What is being asked. Work through the data line by line, gathering every line that has the word "channel".

Input.

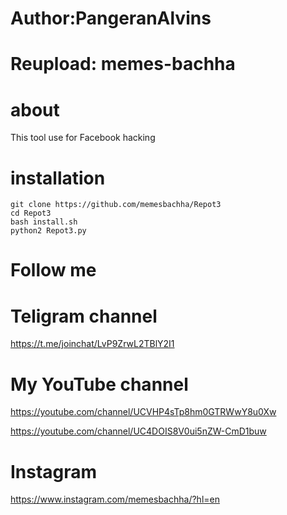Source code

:# Author:PangeranAlvins
# Reupload: memes-bachha





# about 
This tool use for Facebook hacking


# installation

```
git clone https://github.com/memesbachha/Repot3
cd Repot3
bash install.sh
python2 Repot3.py

```
# Follow me
# Teligram channel
https://t.me/joinchat/LvP9ZrwL2TBlY2I1
# My YouTube channel
https://youtube.com/channel/UCVHP4sTp8hm0GTRWwY8u0Xw

https://youtube.com/channel/UC4DOIS8V0ui5nZW-CmD1buw
# Instagram
https://www.instagram.com/memesbachha/?hl=en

Result.
# Teligram channel
# My YouTube channel
https://youtube.com/channel/UCVHP4sTp8hm0GTRWwY8u0Xw
https://youtube.com/channel/UC4DOIS8V0ui5nZW-CmD1buw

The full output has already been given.